Uma mitologia do blues em mixolídio nordestino no vídeo:

Cantado sem frescura, este é o cômputo de Robert Johnson. Figura mítica da música mundial que nos deixou apenas “os versos e a voz e vinte e nove canções”, sem as quais a música popular mundial não seria o que é hoje. O paralelo traçado pelo árido nordestino e o delta do Mississipi não é novidade mas encanta a toda vez que dele se fala. A falta de tudo, a filharada a tira-colo, a perspectvia pouca e a sede que se impõe à fome. Este é o cenário da passagem, da andança.

A crueza dos sentimentos é a tônica do blues carregado na antítese de uma terça ora maior, ora menor que nunca é nem bem maior nem bem menor. Aqui os tocadores me entederão! A famosa blue-note tem em si a fagulha do Blues que o ensino formal de música talvez jamais consiga expressar tão bem como uma escuta atenta e imitação diligente o possa.

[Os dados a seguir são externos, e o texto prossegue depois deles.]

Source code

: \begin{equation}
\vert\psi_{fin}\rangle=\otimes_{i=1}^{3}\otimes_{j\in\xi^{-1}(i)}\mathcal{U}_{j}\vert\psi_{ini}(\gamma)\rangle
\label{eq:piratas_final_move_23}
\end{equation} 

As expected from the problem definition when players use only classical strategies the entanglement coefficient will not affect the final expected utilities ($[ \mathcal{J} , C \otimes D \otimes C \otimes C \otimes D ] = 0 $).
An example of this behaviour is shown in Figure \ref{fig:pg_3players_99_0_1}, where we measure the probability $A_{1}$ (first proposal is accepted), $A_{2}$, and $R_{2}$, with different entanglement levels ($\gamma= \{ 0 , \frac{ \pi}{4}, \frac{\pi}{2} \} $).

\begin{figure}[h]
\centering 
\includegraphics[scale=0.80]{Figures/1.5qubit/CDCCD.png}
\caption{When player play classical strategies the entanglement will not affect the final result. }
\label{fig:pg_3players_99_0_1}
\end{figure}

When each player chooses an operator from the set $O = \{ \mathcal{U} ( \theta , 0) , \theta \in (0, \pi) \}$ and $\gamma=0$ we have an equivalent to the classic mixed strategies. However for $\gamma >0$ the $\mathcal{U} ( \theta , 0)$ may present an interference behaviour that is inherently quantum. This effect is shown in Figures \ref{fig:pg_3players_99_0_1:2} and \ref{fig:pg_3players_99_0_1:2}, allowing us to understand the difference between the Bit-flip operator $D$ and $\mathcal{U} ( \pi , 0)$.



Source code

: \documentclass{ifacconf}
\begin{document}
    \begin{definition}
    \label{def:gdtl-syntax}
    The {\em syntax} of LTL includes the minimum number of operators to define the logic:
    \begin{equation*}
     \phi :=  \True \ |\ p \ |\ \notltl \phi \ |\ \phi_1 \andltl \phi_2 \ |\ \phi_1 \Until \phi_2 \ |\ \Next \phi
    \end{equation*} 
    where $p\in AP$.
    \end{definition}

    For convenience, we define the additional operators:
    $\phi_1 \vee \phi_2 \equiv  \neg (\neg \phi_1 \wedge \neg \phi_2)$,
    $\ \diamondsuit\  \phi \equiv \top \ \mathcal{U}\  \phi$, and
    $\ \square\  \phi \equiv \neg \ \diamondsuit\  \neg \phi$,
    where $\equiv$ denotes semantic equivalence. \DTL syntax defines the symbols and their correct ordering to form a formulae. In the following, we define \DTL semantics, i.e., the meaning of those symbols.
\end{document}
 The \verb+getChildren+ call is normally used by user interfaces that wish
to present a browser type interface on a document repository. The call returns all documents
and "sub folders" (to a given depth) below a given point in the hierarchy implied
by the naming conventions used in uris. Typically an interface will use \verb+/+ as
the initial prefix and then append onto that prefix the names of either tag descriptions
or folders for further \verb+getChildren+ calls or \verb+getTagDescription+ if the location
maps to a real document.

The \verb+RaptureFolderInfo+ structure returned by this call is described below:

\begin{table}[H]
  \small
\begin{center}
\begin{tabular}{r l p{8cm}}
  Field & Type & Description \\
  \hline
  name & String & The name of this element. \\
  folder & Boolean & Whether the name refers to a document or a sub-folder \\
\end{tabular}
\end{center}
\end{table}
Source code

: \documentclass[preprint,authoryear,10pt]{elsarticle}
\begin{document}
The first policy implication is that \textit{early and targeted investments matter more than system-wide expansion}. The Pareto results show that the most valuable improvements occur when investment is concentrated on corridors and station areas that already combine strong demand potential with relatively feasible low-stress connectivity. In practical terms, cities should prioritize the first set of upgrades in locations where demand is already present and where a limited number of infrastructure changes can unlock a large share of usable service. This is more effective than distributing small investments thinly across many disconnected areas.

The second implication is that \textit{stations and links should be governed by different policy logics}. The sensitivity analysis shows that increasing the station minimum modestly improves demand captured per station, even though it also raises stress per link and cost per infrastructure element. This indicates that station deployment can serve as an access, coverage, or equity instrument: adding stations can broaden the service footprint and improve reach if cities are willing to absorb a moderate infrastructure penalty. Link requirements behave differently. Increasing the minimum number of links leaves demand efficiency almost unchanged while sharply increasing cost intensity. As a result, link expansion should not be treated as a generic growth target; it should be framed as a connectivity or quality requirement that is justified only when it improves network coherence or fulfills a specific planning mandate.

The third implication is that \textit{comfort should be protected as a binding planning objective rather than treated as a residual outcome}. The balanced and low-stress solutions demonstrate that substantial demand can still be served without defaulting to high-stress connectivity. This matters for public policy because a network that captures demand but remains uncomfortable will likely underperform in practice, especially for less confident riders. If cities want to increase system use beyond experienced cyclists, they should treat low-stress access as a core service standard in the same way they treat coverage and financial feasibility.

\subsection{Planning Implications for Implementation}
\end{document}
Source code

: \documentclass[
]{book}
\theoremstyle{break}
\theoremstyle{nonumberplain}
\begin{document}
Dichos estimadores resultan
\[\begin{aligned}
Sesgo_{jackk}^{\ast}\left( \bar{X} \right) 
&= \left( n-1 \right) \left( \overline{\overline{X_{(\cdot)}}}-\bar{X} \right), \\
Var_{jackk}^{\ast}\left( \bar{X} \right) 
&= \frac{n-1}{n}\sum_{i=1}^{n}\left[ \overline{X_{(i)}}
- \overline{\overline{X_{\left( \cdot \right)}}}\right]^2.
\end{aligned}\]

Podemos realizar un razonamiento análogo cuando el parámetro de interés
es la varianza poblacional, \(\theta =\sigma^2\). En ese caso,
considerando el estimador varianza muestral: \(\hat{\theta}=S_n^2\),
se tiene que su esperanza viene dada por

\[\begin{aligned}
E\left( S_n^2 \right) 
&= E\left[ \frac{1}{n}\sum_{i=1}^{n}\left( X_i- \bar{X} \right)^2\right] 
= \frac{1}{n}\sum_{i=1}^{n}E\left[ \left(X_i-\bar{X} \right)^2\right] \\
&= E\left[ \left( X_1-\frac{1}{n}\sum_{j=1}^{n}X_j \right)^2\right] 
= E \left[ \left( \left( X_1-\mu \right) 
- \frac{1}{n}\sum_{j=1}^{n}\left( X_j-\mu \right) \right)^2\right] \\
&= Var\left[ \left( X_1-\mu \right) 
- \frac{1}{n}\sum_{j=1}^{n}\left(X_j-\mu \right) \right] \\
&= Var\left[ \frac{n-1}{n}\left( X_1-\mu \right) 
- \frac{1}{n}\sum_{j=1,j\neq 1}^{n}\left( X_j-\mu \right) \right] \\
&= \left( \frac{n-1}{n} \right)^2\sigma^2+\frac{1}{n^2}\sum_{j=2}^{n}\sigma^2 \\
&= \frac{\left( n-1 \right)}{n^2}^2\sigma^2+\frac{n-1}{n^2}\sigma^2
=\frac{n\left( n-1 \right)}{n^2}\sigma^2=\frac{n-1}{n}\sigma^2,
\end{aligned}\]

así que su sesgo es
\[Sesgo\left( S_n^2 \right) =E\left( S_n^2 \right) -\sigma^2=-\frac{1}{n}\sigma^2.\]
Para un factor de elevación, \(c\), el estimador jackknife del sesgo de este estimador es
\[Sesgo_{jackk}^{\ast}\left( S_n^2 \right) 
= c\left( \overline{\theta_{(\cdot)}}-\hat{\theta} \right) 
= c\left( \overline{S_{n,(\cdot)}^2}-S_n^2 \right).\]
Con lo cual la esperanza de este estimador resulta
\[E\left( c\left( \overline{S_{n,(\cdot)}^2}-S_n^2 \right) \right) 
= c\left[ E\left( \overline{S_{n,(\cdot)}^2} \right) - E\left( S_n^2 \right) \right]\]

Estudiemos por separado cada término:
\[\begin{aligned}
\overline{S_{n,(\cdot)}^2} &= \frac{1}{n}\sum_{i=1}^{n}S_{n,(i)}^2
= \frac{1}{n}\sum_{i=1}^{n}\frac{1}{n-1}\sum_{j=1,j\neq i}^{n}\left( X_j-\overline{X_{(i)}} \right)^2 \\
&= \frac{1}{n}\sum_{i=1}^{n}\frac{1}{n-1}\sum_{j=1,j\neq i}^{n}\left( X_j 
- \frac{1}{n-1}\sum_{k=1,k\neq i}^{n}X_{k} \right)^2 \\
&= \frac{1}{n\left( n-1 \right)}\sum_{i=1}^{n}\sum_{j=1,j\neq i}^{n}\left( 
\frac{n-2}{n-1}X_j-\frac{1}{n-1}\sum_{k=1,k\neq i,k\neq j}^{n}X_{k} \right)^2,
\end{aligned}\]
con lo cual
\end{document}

O bend da corda entorta a afinação de uma nota fora de catálogo, tornando macarrônica quase toda a tentativa dos tenores aos quais cabe a interpretação de um Sporting Life da ópera de Gershwing. O bel-canto prima por uma precisão grotesca ao Blues. Neste deve valer o rasgo da voz, a violência da guturalidade… Deve se arriscar perder a voz no lamento. Afinal, como se pode cantar numa terra estranha que te pega, te joga na barriga d’um peixe gigante, te atravessa para além do limite do mundo e te faz pegar algodão até que a lida te seque e mate? Só o grito, o clamor e o lamento pode valer aqui nesta encruzilhada onde se recorre ao capiroto pra se recolher os recursos que talvez darão escape ao Delta do Mississipi:


A suposta civilização dos escravagistas protestantes americanos falava de um Deus que tirou um povo do Egito, mas podia conluiar com a escravatura puritana dos brancos americanos. Os blues-men se atiravam aos cuidados da antítese do Deus cristão que lhes fora apresentado e diziam: Hellhound is on my trail! -ou ainda cantavam do mesmo Robert Johnson o outro clássico Me and the Devil’s Blues. O Blues é o canto do desassossego! E me pega pelo estômago… E como pega! É visceral, verdadeiro e surge de realidades indizíveis.

Se o Blues se atira ao Demo, os Spirituals são a maravilhosa versão negra do canto ao Senhor Deus, trazendo a luta da terra, pela terra; do povo, pelo povo; para Deus e por Deus à tona, com uma musicalidade européia re-inventada na rítmica e na corporalidade do afro-descendente! Mas isso é uma outra história e ficará para outro post.